It should come as no surprise after all this that the film ends up feeling like a generic, formulaic Hollywood action offering. Spectre is in fact, little more than a vote of no confidence in the audience’s intelligence. It expects the audience to buy, for example, that James Bond is truly in love after a quick, interrupted dinner on a train. It attempts to elevate itself above the level of a merely visual spectacle by attempting to incorporate recent discussions regarding government surveillance and privacy concerns. In both cases, there was room aplenty in the film for these plot lines but they were denied the time, space and nuance they needed to succeed. Casino Royale and Skyfall both owed their success, in part at least, to the emotional sophistication (relatively speaking, of course) of their stories and Spectre had enough material (the death of M in Skyfall, for example) to go that route.
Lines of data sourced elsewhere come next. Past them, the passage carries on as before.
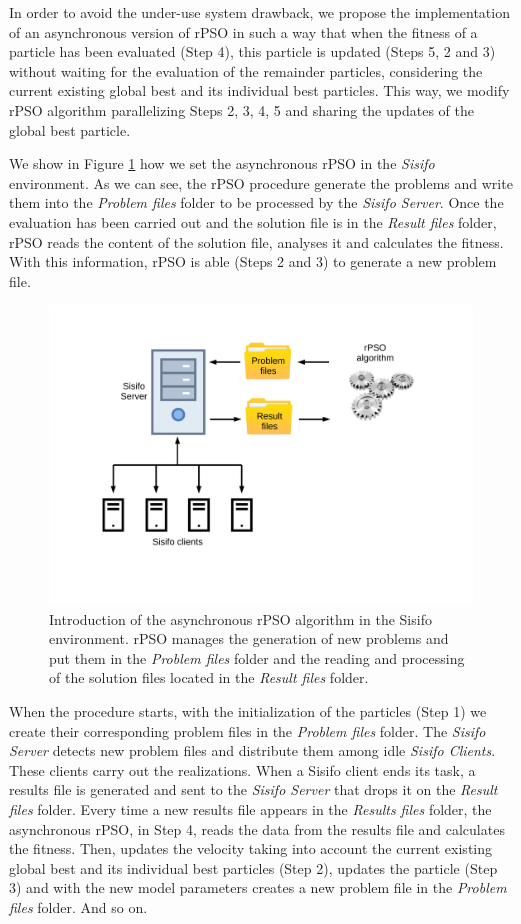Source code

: In order to avoid the under-use system drawback, we propose the implementation of an asynchronous version of rPSO in such a way that when the fitness of a particle has been evaluated (Step 4), this particle is updated (Steps 5, 2 and 3) without waiting for the evaluation of the remainder particles, considering the current existing global best and its individual best particles. This way, we modify rPSO algorithm parallelizing Steps 2, 3, 4, 5 and sharing the updates of the global best particle.

We show in Figure \ref{rPSO.python} how we set the asynchronous rPSO in the \textit{Sisifo} environment. As we can see, the rPSO procedure generate the problems and write them into the \textit{Problem files} folder to be processed by the \textit{Sisifo Server}. Once the evaluation has been carried out and the solution file is in the \textit{Result  files} folder, rPSO reads the content of the solution file, analyses it and calculates the fitness. With this information, rPSO is able (Steps 2 and 3) to generate a new problem file. 

\begin{figure}[h!]
	\centering
	\includegraphics[width=0.6\linewidth]{IMGs/1.-Calibrado/Esquema_2.pdf}
	\caption{Introduction of the asynchronous rPSO algorithm in the Sisifo environment. rPSO manages the generation of new problems and put them in the \textit{Problem files} folder and the reading and processing of the solution files located in the \textit{Result  files} folder.}
	\label{rPSO.python}
\end{figure}

When the procedure starts, with the initialization of the particles (Step 1) we create their corresponding problem files in the \textit{Problem files} folder. The \textit{Sisifo Server} detects new problem files and distribute them among idle \textit{Sisifo Clients}. These clients carry out the realizations. When a Sisifo client ends its task, a results file is generated and sent to the \textit{Sisifo Server} that drops it on the \textit{Result files} folder. Every time a new results file appears in the \textit{Results files} folder, the asynchronous rPSO, in Step 4, reads the data from the results file and calculates the fitness. Then, updates the velocity taking into account the current existing global best and its individual best particles (Step 2), updates the particle (Step 3) and with the new model parameters creates a new problem file in the \textit{Problem files} folder. And so on. 


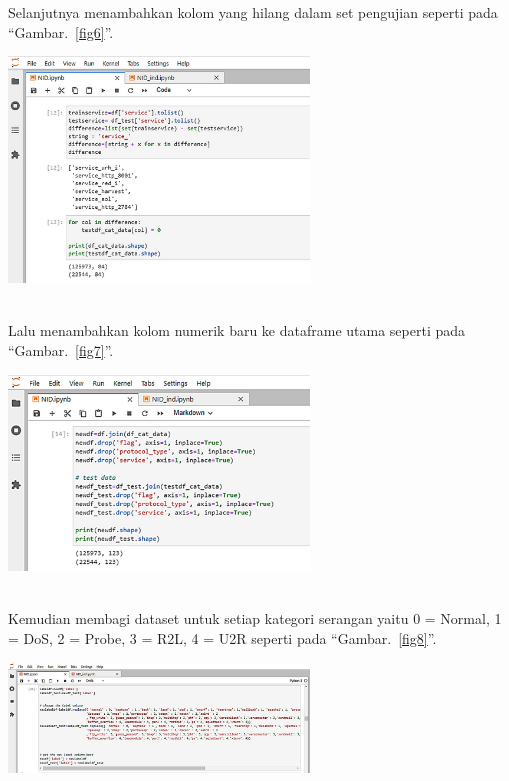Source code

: \documentclass[conference]{IEEEtran}
\begin{document}
Selanjutnya menambahkan kolom yang hilang dalam set pengujian seperti pada ``Gambar.~\ref{fig6}''.\\

\begin{minipage}{\linewidth}
\centerline{\includegraphics[width=80mm]{Gambar/Gbr05.jpg}}
\label{fig6}
\end{minipage}\\

Lalu menambahkan kolom numerik baru ke dataframe utama seperti pada ``Gambar.~\ref{fig7}''.\\

\begin{minipage}{\linewidth}
\centerline{\includegraphics[width=80mm]{Gambar/Gbr06.jpg}}
\label{fig7}
\end{minipage}\\

Kemudian membagi dataset untuk setiap kategori serangan yaitu 0 = Normal, 1 = DoS, 2 = Probe, 3 = R2L, 4 = U2R seperti pada ``Gambar.~\ref{fig8}''.\\

\begin{minipage}{\linewidth}
\centerline{\includegraphics[width=80mm]{Gambar/Gbr07.jpg}}
\label{fig8}
\end{minipage}\\
\end{document}
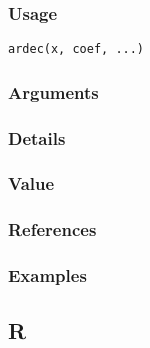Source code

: \documentclass[11pt]{article}
\begin{document}
\subsubsection{Usage}
\label{sec-5-2-2}

\begin{verbatim}
ardec(x, coef, ...)
\end{verbatim}
\subsubsection{Arguments}
\label{sec-5-2-3}
\subsubsection{Details}
\label{sec-5-2-4}
\subsubsection{Value}
\label{sec-5-2-5}
\subsubsection{References}
\label{sec-5-2-6}
\subsubsection{Examples}
\label{sec-5-2-7}
\subsection{R}
\label{sec-5-3}



\end{document}
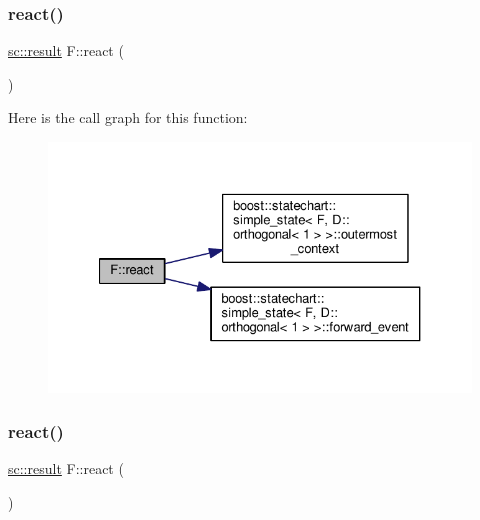 \subsubsection{\texorpdfstring{react()}{react()}\hspace{0.1cm}{\footnotesize\ttfamily [3/4]}}
{\footnotesize\ttfamily \mbox{\hyperlink{namespaceboost_1_1statechart_abe807f6598b614d6d87bb951ecd92331}{sc\+::result}} F\+::react (\begin{DoxyParamCaption}\item[{const \mbox{\hyperlink{struct_ev_discard_in_b}{Ev\+Discard\+InB}} \&}]{ }\end{DoxyParamCaption})\hspace{0.3cm}{\ttfamily [inline]}}

Here is the call graph for this function\+:
\nopagebreak
\begin{figure}[H]
\begin{center}
\leavevmode
\includegraphics[width=327pt]{struct_f_abe8ebe7d32d3149a3c8623245b4c5c42_cgraph}
\end{center}
\end{figure}
\mbox{\label{struct_f_a31458675be8c5ab2c2bfb59512386c72}} 
\subsubsection{\texorpdfstring{react()}{react()}\hspace{0.1cm}{\footnotesize\ttfamily [4/4]}}
{\footnotesize\ttfamily \mbox{\hyperlink{namespaceboost_1_1statechart_abe807f6598b614d6d87bb951ecd92331}{sc\+::result}} F\+::react (\begin{DoxyParamCaption}\item[{const \mbox{\hyperlink{struct_ev_discard_in_d}{Ev\+Discard\+InD}} \&}]{ }\end{DoxyParamCaption})\hspace{0.3cm}{\ttfamily [inline]}}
Likewise, there was plenty of opportunity to engage the difficult topic of government surveillance and in doing so, bring James Bond into the 21st century, force him to reconcile his Cold War origins with modernity and re-evaluate the role that the British super agent plays in a world where Big Brother is slowly becoming more and more of a reality. Of course, that would have meant less sex and fewer explosions – a trade-off that no one seemed willing to make.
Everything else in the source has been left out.